#### [Your instructions]
Pictures don't belong in the copy; print all the records exactly.
═════ Dataset records ═════
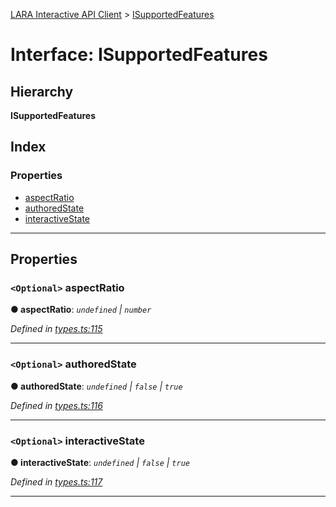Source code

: [LARA Interactive API Client](../README.md) > [ISupportedFeatures](../interfaces/isupportedfeatures.md)

# Interface: ISupportedFeatures

## Hierarchy

**ISupportedFeatures**

## Index

### Properties

* [aspectRatio](isupportedfeatures.md#aspectratio)
* [authoredState](isupportedfeatures.md#authoredstate)
* [interactiveState](isupportedfeatures.md#interactivestate)

---

## Properties

<a id="aspectratio"></a>

### `<Optional>` aspectRatio

**● aspectRatio**: *`undefined` \| `number`*

*Defined in [types.ts:115](../../../lara-typescript/src/interactive-api-client/types.ts#L115)*

___
<a id="authoredstate"></a>

### `<Optional>` authoredState

**● authoredState**: *`undefined` \| `false` \| `true`*

*Defined in [types.ts:116](../../../lara-typescript/src/interactive-api-client/types.ts#L116)*

___
<a id="interactivestate"></a>

### `<Optional>` interactiveState

**● interactiveState**: *`undefined` \| `false` \| `true`*

*Defined in [types.ts:117](../../../lara-typescript/src/interactive-api-client/types.ts#L117)*

___

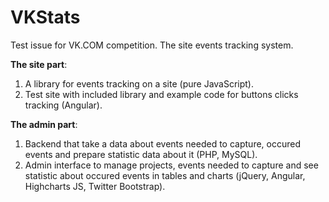 VKStats
=======
Test issue for VK.COM competition. The site events tracking system.

<b>The site part</b>:
1. A library for events tracking on a site (pure JavaScript).
2. Test site with included library and example code for buttons clicks tracking (Angular). 

<b>The admin part</b>:
1. Backend that take a data about events needed to capture, occured events and prepare statistic data about it (PHP, MySQL).
2. Admin interface to manage projects, events needed to capture and see statistic about occured events in tables and charts (jQuery, Angular, Highcharts JS, Twitter Bootstrap).







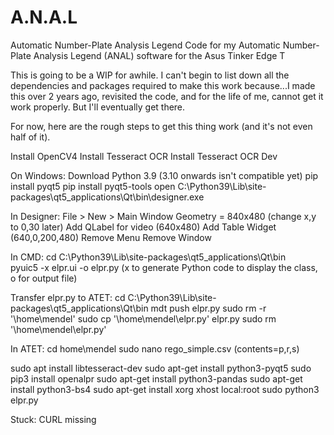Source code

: # A.N.A.L
Automatic Number-Plate Analysis Legend
Code for my Automatic Number-Plate Analysis Legend (ANAL) software for the Asus Tinker Edge T

This is going to be a WIP for awhile.
I can't begin to list down all the dependencies and packages required to make this work because...I made this over 2 years ago, revisited the code, and for the life of me, cannot get it work properly.
But I'll eventually get there.

For now, here are the rough steps to get this thing work (and it's not even half of it).

Install OpenCV4
Install Tesseract OCR
Install Tesseract OCR Dev

On Windows:
Download Python 3.9 (3.10 onwards isn't compatible yet)
pip install pyqt5
pip install pyqt5-tools
open C:\Python39\Lib\site-packages\qt5_applications\Qt\bin\designer.exe

In Designer:
File > New > Main Window
Geometry = 840x480 (change x,y to 0,30 later)
Add QLabel for video (640x480)
Add Table Widget (640,0,200,480)
Remove Menu
Remove Window

In CMD:
cd C:\Python39\Lib\site-packages\qt5_applications\Qt\bin\
pyuic5 -x elpr.ui -o elpr.py
(x to generate Python code to display the class, o for output file)

Transfer elpr.py to ATET:
cd C:\Python39\Lib\site-packages\qt5_applications\Qt\bin
mdt push elpr.py
sudo rm -r '\home\mendel'
sudo cp '\home\mendel\elpr.py' elpr.py
sudo rm '\home\mendel\elpr.py'

In ATET:
cd home\mendel
sudo nano rego_simple.csv (contents=p,r,s)

sudo apt install libtesseract-dev
sudo apt-get install python3-pyqt5
sudo pip3 install openalpr
sudo apt-get install python3-pandas
sudo apt-get install python3-bs4
sudo apt-get install xorg
xhost local:root
sudo python3 elpr.py

Stuck:
CURL missing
═════
#### [Task output]
Source code

: [LARA Interactive API Client](../README.md) > [ISupportedFeatures](../interfaces/isupportedfeatures.md)

# Interface: ISupportedFeatures

## Hierarchy

**ISupportedFeatures**

## Index

### Properties

* [aspectRatio](isupportedfeatures.md#aspectratio)
* [authoredState](isupportedfeatures.md#authoredstate)
* [interactiveState](isupportedfeatures.md#interactivestate)

---

## Properties

<a id="aspectratio"></a>

### `<Optional>` aspectRatio

**● aspectRatio**: *`undefined` \| `number`*

*Defined in [types.ts:115](../../../lara-typescript/src/interactive-api-client/types.ts#L115)*

___
<a id="authoredstate"></a>

### `<Optional>` authoredState

**● authoredState**: *`undefined` \| `false` \| `true`*

*Defined in [types.ts:116](../../../lara-typescript/src/interactive-api-client/types.ts#L116)*

___
<a id="interactivestate"></a>

### `<Optional>` interactiveState

**● interactiveState**: *`undefined` \| `false` \| `true`*

*Defined in [types.ts:117](../../../lara-typescript/src/interactive-api-client/types.ts#L117)*

___

 VKStats
=======
Test issue for VK.COM competition. The site events tracking system.

<b>The site part</b>:
1. A library for events tracking on a site (pure JavaScript).
2. Test site with included library and example code for buttons clicks tracking (Angular). 

<b>The admin part</b>:
1. Backend that take a data about events needed to capture, occured events and prepare statistic data about it (PHP, MySQL).
2. Admin interface to manage projects, events needed to capture and see statistic about occured events in tables and charts (jQuery, Angular, Highcharts JS, Twitter Bootstrap).







Source code

: # A.N.A.L
Automatic Number-Plate Analysis Legend
Code for my Automatic Number-Plate Analysis Legend (ANAL) software for the Asus Tinker Edge T

This is going to be a WIP for awhile.
I can't begin to list down all the dependencies and packages required to make this work because...I made this over 2 years ago, revisited the code, and for the life of me, cannot get it work properly.
But I'll eventually get there.

For now, here are the rough steps to get this thing work (and it's not even half of it).

Install OpenCV4
Install Tesseract OCR
Install Tesseract OCR Dev

On Windows:
Download Python 3.9 (3.10 onwards isn't compatible yet)
pip install pyqt5
pip install pyqt5-tools
open C:\Python39\Lib\site-packages\qt5_applications\Qt\bin\designer.exe

In Designer:
File > New > Main Window
Geometry = 840x480 (change x,y to 0,30 later)
Add QLabel for video (640x480)
Add Table Widget (640,0,200,480)
Remove Menu
Remove Window

In CMD:
cd C:\Python39\Lib\site-packages\qt5_applications\Qt\bin\
pyuic5 -x elpr.ui -o elpr.py
(x to generate Python code to display the class, o for output file)

Transfer elpr.py to ATET:
cd C:\Python39\Lib\site-packages\qt5_applications\Qt\bin
mdt push elpr.py
sudo rm -r '\home\mendel'
sudo cp '\home\mendel\elpr.py' elpr.py
sudo rm '\home\mendel\elpr.py'

In ATET:
cd home\mendel
sudo nano rego_simple.csv (contents=p,r,s)

sudo apt install libtesseract-dev
sudo apt-get install python3-pyqt5
sudo pip3 install openalpr
sudo apt-get install python3-pandas
sudo apt-get install python3-bs4
sudo apt-get install xorg
xhost local:root
sudo python3 elpr.py

Stuck:
CURL missing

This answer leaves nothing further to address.